» **Records for the exercise**:
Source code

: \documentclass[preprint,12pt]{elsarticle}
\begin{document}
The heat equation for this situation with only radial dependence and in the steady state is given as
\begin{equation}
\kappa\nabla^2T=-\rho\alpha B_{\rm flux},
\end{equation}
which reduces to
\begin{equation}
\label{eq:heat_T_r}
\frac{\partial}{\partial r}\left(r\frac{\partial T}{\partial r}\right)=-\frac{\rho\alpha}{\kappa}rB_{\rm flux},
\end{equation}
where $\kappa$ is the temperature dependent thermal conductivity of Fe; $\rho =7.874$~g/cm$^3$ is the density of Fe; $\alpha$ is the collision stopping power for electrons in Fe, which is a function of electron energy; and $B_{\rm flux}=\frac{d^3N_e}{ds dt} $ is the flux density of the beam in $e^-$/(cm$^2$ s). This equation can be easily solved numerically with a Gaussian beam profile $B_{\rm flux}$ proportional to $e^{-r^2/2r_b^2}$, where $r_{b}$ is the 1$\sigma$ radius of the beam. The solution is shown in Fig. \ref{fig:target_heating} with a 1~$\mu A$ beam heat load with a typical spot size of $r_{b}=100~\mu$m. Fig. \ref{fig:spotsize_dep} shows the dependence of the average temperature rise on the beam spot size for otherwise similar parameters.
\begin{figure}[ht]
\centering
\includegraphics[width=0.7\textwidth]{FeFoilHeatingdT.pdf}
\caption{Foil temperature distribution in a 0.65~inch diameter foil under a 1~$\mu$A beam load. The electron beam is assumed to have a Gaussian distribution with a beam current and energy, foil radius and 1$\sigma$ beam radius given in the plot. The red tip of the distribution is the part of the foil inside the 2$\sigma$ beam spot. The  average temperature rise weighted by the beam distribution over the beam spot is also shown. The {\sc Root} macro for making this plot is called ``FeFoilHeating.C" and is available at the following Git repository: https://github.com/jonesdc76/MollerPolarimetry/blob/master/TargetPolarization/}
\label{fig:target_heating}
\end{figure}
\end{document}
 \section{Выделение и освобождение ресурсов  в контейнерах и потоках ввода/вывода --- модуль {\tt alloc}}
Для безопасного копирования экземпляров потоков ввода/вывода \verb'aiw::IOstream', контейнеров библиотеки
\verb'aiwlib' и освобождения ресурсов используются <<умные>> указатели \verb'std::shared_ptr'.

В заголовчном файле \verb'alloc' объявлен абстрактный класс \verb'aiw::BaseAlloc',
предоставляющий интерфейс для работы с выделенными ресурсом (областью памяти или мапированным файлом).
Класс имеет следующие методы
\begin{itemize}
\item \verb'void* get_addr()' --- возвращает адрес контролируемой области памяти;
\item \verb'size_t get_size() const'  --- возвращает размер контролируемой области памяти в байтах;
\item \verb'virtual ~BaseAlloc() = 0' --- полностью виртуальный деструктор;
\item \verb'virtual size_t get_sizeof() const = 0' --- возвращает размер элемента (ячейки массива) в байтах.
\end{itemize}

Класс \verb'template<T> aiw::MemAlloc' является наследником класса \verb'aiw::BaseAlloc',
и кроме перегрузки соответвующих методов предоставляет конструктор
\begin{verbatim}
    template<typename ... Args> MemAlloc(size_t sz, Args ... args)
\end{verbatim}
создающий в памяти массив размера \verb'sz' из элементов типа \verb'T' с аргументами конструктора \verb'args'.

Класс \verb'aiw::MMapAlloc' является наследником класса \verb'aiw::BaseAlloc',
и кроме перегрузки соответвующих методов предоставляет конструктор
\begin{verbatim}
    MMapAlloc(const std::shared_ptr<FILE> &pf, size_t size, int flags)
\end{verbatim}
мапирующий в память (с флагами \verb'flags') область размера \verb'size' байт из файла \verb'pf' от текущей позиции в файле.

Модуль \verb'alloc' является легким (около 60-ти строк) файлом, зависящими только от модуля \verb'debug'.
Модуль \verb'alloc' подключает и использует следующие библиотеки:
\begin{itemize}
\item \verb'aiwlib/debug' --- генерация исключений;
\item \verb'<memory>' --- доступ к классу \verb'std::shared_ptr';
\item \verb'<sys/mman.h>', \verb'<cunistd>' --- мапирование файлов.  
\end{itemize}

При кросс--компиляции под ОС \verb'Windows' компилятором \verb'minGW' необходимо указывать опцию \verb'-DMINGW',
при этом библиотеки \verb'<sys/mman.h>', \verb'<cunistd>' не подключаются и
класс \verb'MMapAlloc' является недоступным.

* * *

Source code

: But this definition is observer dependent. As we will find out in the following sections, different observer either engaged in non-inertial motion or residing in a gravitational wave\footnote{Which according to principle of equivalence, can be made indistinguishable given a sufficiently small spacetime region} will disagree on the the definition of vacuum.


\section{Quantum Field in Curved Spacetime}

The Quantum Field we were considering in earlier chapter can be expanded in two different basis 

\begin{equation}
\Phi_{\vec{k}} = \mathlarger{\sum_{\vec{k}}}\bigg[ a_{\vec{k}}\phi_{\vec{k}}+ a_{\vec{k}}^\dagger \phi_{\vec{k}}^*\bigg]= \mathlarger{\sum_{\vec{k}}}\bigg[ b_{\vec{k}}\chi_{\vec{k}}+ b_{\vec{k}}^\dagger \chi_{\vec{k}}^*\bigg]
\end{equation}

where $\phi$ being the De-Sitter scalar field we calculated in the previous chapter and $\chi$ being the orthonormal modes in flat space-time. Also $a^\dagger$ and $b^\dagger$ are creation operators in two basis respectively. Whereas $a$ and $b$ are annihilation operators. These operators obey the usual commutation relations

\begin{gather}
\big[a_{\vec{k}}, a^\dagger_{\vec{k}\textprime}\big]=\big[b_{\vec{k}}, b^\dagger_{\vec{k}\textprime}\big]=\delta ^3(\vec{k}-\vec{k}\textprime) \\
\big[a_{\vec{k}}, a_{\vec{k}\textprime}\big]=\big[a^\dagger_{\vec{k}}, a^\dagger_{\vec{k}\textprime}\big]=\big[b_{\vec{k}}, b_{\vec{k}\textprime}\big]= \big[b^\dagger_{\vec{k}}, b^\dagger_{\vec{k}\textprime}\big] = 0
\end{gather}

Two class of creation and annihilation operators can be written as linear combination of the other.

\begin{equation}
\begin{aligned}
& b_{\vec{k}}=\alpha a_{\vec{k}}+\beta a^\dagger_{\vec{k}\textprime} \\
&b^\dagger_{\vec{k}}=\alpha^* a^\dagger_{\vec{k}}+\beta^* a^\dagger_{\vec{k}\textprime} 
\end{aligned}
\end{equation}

» **Work task**: Scan the material above and determine how many lines include the word "возвращает"; report only the number.

» **Reply to the exercise**: 3